(Source records)

::::

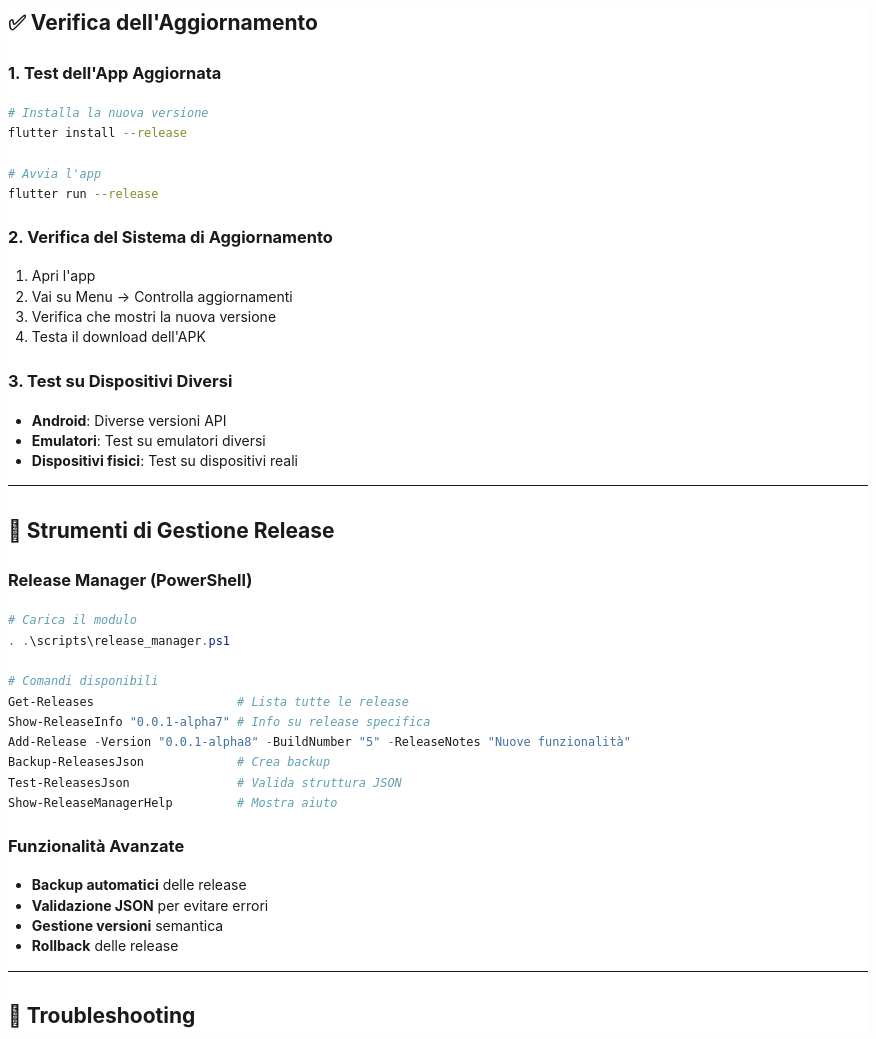 
## ✅ Verifica dell'Aggiornamento

### 1. Test dell'App Aggiornata
```bash
# Installa la nuova versione
flutter install --release

# Avvia l'app
flutter run --release
```

### 2. Verifica del Sistema di Aggiornamento
1. Apri l'app
2. Vai su Menu → Controlla aggiornamenti
3. Verifica che mostri la nuova versione
4. Testa il download dell'APK

### 3. Test su Dispositivi Diversi
- **Android**: Diverse versioni API
- **Emulatori**: Test su emulatori diversi
- **Dispositivi fisici**: Test su dispositivi reali

---

## 🔧 Strumenti di Gestione Release

### Release Manager (PowerShell)
```powershell
# Carica il modulo
. .\scripts\release_manager.ps1

# Comandi disponibili
Get-Releases                    # Lista tutte le release
Show-ReleaseInfo "0.0.1-alpha7" # Info su release specifica
Add-Release -Version "0.0.1-alpha8" -BuildNumber "5" -ReleaseNotes "Nuove funzionalità"
Backup-ReleasesJson             # Crea backup
Test-ReleasesJson               # Valida struttura JSON
Show-ReleaseManagerHelp         # Mostra aiuto
```

### Funzionalità Avanzate
- **Backup automatici** delle release
- **Validazione JSON** per evitare errori
- **Gestione versioni** semantica
- **Rollback** delle release

---

## 🐛 Troubleshooting
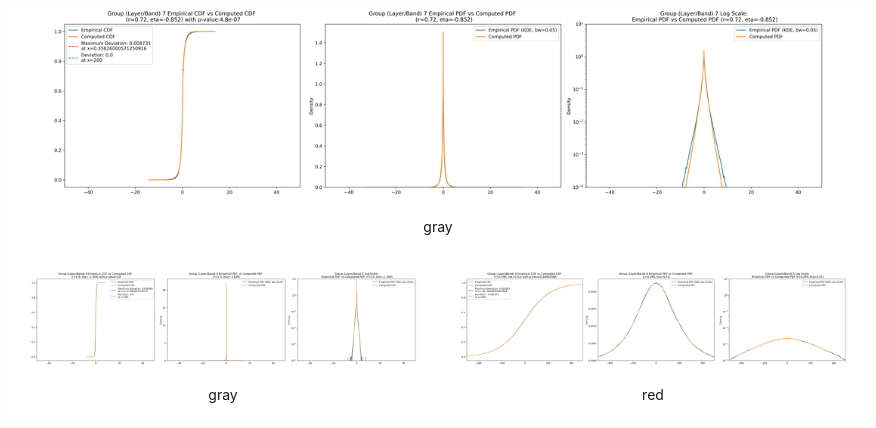 <div style="display: flex; justify-content: space-around; margin-bottom: 20px;">
<div style="text-align: center;">
<img src="..\case-studies\pastis\wavelet\approx1e5\gray\plots\compare_cdf_pdf_layer_7.jpg" alt="Layer 7 Plot" width="90%"/>
<p>gray</p>
</div>
</div>

<div style="display: flex; justify-content: space-around; margin-bottom: 20px;">
<div style="text-align: center;">
<img src="..\case-studies\pastis\wavelet\approx1e5\gray\plots\compare_cdf_pdf_layer_8.jpg" alt="Layer 8 Plot" width="90%"/>
<p>gray</p>
</div>
<div style="text-align: center;">
<img src="..\case-studies\pastis\fourier\approx1e5\red\plots\compare_cdf_pdf_layer_8.jpg" alt="Layer 8 Plot" width="90%"/>
<p>red</p>
</div>
</div>
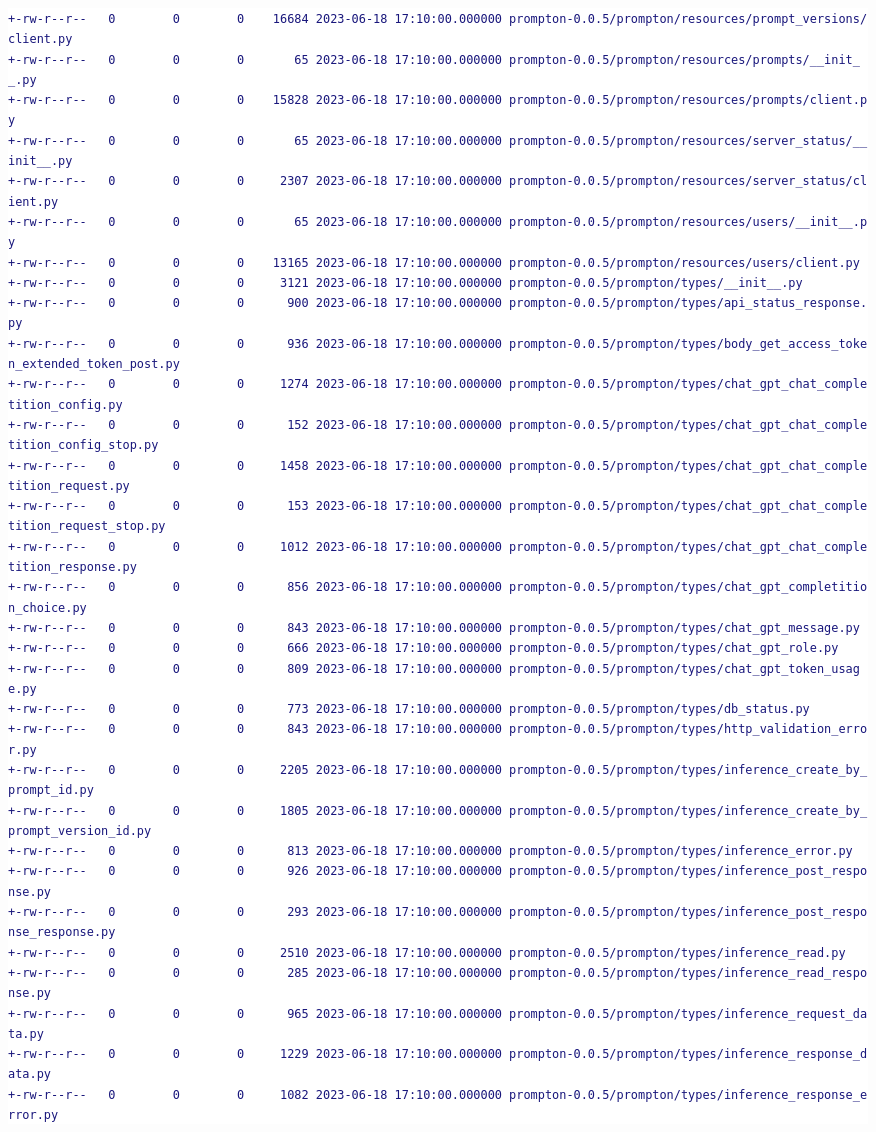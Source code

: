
 ```diff
+-rw-r--r--   0        0        0    16684 2023-06-18 17:10:00.000000 prompton-0.0.5/prompton/resources/prompt_versions/client.py
+-rw-r--r--   0        0        0       65 2023-06-18 17:10:00.000000 prompton-0.0.5/prompton/resources/prompts/__init__.py
+-rw-r--r--   0        0        0    15828 2023-06-18 17:10:00.000000 prompton-0.0.5/prompton/resources/prompts/client.py
+-rw-r--r--   0        0        0       65 2023-06-18 17:10:00.000000 prompton-0.0.5/prompton/resources/server_status/__init__.py
+-rw-r--r--   0        0        0     2307 2023-06-18 17:10:00.000000 prompton-0.0.5/prompton/resources/server_status/client.py
+-rw-r--r--   0        0        0       65 2023-06-18 17:10:00.000000 prompton-0.0.5/prompton/resources/users/__init__.py
+-rw-r--r--   0        0        0    13165 2023-06-18 17:10:00.000000 prompton-0.0.5/prompton/resources/users/client.py
+-rw-r--r--   0        0        0     3121 2023-06-18 17:10:00.000000 prompton-0.0.5/prompton/types/__init__.py
+-rw-r--r--   0        0        0      900 2023-06-18 17:10:00.000000 prompton-0.0.5/prompton/types/api_status_response.py
+-rw-r--r--   0        0        0      936 2023-06-18 17:10:00.000000 prompton-0.0.5/prompton/types/body_get_access_token_extended_token_post.py
+-rw-r--r--   0        0        0     1274 2023-06-18 17:10:00.000000 prompton-0.0.5/prompton/types/chat_gpt_chat_completition_config.py
+-rw-r--r--   0        0        0      152 2023-06-18 17:10:00.000000 prompton-0.0.5/prompton/types/chat_gpt_chat_completition_config_stop.py
+-rw-r--r--   0        0        0     1458 2023-06-18 17:10:00.000000 prompton-0.0.5/prompton/types/chat_gpt_chat_completition_request.py
+-rw-r--r--   0        0        0      153 2023-06-18 17:10:00.000000 prompton-0.0.5/prompton/types/chat_gpt_chat_completition_request_stop.py
+-rw-r--r--   0        0        0     1012 2023-06-18 17:10:00.000000 prompton-0.0.5/prompton/types/chat_gpt_chat_completition_response.py
+-rw-r--r--   0        0        0      856 2023-06-18 17:10:00.000000 prompton-0.0.5/prompton/types/chat_gpt_completition_choice.py
+-rw-r--r--   0        0        0      843 2023-06-18 17:10:00.000000 prompton-0.0.5/prompton/types/chat_gpt_message.py
+-rw-r--r--   0        0        0      666 2023-06-18 17:10:00.000000 prompton-0.0.5/prompton/types/chat_gpt_role.py
+-rw-r--r--   0        0        0      809 2023-06-18 17:10:00.000000 prompton-0.0.5/prompton/types/chat_gpt_token_usage.py
+-rw-r--r--   0        0        0      773 2023-06-18 17:10:00.000000 prompton-0.0.5/prompton/types/db_status.py
+-rw-r--r--   0        0        0      843 2023-06-18 17:10:00.000000 prompton-0.0.5/prompton/types/http_validation_error.py
+-rw-r--r--   0        0        0     2205 2023-06-18 17:10:00.000000 prompton-0.0.5/prompton/types/inference_create_by_prompt_id.py
+-rw-r--r--   0        0        0     1805 2023-06-18 17:10:00.000000 prompton-0.0.5/prompton/types/inference_create_by_prompt_version_id.py
+-rw-r--r--   0        0        0      813 2023-06-18 17:10:00.000000 prompton-0.0.5/prompton/types/inference_error.py
+-rw-r--r--   0        0        0      926 2023-06-18 17:10:00.000000 prompton-0.0.5/prompton/types/inference_post_response.py
+-rw-r--r--   0        0        0      293 2023-06-18 17:10:00.000000 prompton-0.0.5/prompton/types/inference_post_response_response.py
+-rw-r--r--   0        0        0     2510 2023-06-18 17:10:00.000000 prompton-0.0.5/prompton/types/inference_read.py
+-rw-r--r--   0        0        0      285 2023-06-18 17:10:00.000000 prompton-0.0.5/prompton/types/inference_read_response.py
+-rw-r--r--   0        0        0      965 2023-06-18 17:10:00.000000 prompton-0.0.5/prompton/types/inference_request_data.py
+-rw-r--r--   0        0        0     1229 2023-06-18 17:10:00.000000 prompton-0.0.5/prompton/types/inference_response_data.py
+-rw-r--r--   0        0        0     1082 2023-06-18 17:10:00.000000 prompton-0.0.5/prompton/types/inference_response_error.py
```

::::

* _Assignment_:
Where a line in the records above includes the string "wavelet", show it.

* _Finished task_:
<img src="..\case-studies\pastis\wavelet\approx1e5\gray\plots\compare_cdf_pdf_layer_7.jpg" alt="Layer 7 Plot" width="90%"/>
<img src="..\case-studies\pastis\wavelet\approx1e5\gray\plots\compare_cdf_pdf_layer_8.jpg" alt="Layer 8 Plot" width="90%"/>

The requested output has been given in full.